- _Directions_: Entries follow. Give back exactly the lines starting at the one containing "I hope that it can" and ending at the one containing "gleefully ignoring all", and no other lines.

[Dataset records]

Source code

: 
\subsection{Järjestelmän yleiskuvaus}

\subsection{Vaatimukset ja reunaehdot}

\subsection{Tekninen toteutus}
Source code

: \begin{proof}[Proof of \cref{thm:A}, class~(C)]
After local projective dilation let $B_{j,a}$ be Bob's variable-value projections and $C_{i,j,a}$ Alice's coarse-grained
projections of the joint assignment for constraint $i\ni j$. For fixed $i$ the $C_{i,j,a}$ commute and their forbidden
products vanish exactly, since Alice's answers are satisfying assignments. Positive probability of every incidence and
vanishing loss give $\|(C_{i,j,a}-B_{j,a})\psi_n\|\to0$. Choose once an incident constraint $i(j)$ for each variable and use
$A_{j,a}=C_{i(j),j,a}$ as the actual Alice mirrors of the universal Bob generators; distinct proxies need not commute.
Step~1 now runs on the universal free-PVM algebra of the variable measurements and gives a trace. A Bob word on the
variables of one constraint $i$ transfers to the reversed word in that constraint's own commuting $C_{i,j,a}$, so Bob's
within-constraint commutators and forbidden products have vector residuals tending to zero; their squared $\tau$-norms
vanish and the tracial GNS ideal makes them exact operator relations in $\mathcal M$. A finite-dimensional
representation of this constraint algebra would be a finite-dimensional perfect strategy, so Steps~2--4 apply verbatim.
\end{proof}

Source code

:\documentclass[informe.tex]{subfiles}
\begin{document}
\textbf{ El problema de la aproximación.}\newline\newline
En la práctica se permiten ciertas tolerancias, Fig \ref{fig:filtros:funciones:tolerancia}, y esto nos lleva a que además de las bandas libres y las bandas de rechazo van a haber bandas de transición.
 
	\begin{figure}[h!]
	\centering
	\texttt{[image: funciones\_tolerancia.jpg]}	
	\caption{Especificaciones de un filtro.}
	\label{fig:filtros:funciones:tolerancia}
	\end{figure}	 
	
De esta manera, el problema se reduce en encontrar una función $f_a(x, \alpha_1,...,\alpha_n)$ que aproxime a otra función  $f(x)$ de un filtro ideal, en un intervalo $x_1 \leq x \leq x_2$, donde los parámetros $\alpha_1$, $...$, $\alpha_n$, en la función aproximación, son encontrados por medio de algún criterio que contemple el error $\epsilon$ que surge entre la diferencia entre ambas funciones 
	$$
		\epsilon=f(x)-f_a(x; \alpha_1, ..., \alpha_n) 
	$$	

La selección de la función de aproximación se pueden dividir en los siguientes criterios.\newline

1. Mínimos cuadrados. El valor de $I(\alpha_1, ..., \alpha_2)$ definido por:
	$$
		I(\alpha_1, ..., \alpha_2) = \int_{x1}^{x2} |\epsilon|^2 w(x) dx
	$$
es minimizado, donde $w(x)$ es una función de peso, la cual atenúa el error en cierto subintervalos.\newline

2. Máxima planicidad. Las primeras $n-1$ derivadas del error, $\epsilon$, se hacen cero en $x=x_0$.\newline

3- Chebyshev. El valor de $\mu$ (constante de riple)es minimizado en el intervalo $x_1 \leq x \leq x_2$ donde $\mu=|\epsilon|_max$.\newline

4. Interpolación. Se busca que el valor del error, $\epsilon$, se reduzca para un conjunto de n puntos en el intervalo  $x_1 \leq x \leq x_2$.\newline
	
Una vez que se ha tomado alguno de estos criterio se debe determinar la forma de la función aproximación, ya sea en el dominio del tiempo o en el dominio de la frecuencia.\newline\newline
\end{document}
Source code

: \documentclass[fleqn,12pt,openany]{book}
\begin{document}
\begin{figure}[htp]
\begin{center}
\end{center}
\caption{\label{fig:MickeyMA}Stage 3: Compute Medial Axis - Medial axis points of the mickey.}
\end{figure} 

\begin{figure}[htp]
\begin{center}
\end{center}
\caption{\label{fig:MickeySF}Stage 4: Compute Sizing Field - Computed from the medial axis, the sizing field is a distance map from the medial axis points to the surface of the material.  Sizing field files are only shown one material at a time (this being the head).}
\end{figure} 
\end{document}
...
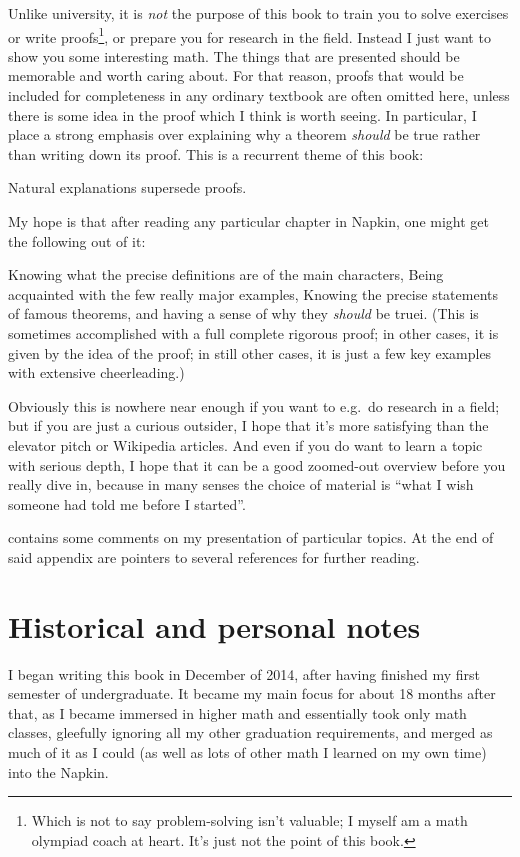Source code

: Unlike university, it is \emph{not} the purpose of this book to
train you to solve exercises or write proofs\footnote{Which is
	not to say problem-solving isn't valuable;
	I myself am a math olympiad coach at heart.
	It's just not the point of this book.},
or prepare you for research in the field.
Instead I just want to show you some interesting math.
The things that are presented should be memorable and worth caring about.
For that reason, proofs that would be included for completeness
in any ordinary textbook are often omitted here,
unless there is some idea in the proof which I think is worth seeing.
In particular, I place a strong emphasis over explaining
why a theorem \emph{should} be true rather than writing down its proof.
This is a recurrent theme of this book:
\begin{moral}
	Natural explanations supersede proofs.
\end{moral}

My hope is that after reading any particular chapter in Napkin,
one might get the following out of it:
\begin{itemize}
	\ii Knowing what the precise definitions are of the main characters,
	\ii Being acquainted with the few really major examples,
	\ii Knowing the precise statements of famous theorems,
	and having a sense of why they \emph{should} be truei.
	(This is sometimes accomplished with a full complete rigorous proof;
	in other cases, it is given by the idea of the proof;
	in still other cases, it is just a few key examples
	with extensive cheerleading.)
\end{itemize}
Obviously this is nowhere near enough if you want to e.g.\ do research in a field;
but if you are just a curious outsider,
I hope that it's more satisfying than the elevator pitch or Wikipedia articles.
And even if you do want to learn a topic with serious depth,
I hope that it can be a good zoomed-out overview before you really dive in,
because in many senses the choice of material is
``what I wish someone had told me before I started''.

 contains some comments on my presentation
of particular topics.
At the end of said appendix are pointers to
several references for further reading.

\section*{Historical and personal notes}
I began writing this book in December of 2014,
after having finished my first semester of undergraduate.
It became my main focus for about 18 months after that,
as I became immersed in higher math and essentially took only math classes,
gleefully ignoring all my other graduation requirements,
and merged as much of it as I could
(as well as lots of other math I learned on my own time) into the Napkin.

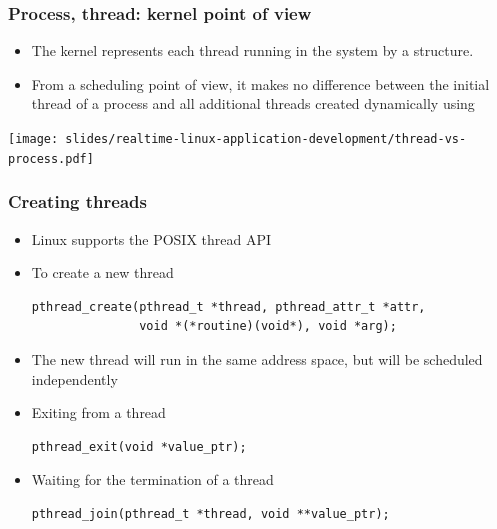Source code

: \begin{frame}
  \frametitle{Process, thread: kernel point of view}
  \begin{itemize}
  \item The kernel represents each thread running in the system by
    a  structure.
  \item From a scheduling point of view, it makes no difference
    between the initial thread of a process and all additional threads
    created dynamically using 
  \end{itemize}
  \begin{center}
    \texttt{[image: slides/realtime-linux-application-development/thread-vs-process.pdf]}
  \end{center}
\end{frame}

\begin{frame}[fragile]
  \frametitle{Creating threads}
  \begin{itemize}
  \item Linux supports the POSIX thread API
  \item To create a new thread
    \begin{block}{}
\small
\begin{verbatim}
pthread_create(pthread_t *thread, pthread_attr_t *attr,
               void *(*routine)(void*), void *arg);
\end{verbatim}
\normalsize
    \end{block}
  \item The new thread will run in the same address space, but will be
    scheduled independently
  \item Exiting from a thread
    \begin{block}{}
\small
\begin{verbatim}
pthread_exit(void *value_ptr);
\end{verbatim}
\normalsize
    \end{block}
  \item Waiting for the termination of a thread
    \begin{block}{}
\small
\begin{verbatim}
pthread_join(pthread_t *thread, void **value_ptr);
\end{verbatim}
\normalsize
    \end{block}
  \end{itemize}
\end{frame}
* * *
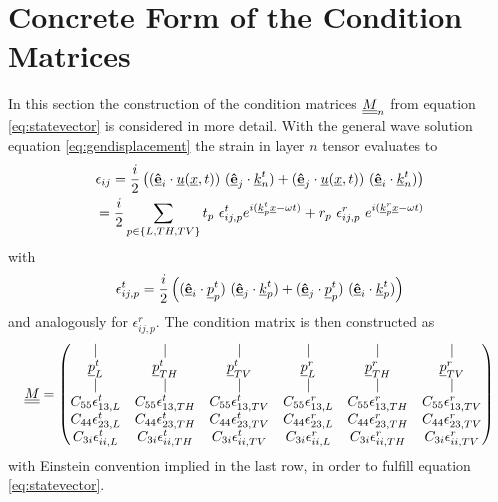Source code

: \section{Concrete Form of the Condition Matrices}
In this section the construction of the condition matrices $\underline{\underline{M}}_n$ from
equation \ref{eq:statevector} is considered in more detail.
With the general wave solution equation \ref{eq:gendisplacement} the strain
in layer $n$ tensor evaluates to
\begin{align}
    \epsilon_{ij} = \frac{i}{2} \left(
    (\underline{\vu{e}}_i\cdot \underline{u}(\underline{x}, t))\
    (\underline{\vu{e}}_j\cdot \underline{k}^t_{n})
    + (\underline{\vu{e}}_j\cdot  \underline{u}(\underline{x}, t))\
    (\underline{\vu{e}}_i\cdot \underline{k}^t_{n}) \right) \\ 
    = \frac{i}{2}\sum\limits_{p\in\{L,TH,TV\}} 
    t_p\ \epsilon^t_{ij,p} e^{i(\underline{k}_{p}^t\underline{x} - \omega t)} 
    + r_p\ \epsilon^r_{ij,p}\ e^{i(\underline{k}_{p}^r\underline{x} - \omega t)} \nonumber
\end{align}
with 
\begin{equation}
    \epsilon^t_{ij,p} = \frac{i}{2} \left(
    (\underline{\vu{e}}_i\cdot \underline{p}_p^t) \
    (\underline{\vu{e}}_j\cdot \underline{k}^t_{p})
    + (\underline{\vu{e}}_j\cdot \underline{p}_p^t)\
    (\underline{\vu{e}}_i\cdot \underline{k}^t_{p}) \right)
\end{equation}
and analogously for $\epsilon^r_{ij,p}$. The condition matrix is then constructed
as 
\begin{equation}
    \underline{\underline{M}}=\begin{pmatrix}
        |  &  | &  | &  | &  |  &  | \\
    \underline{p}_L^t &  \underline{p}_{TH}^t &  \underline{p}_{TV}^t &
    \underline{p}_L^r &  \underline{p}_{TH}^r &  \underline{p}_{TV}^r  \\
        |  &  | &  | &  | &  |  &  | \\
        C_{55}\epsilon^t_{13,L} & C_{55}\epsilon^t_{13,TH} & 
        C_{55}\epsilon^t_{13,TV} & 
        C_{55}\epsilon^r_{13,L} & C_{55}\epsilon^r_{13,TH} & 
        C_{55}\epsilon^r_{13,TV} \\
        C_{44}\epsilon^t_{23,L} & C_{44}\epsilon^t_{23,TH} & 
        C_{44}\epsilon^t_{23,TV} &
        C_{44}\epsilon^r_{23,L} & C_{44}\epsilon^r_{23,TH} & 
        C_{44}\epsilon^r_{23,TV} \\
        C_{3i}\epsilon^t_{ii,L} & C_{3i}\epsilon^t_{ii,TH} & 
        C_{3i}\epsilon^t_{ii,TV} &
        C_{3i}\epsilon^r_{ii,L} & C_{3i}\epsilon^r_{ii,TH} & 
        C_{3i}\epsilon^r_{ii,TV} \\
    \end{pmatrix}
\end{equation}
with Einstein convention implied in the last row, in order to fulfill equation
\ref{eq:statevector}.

- _Result for this task_:
I hope that it can be a good zoomed-out overview before you really dive in,
because in many senses the choice of material is
``what I wish someone had told me before I started''.

 contains some comments on my presentation
of particular topics.
At the end of said appendix are pointers to
several references for further reading.

\section*{Historical and personal notes}
I began writing this book in December of 2014,
after having finished my first semester of undergraduate.
It became my main focus for about 18 months after that,
as I became immersed in higher math and essentially took only math classes,
gleefully ignoring all my other graduation requirements,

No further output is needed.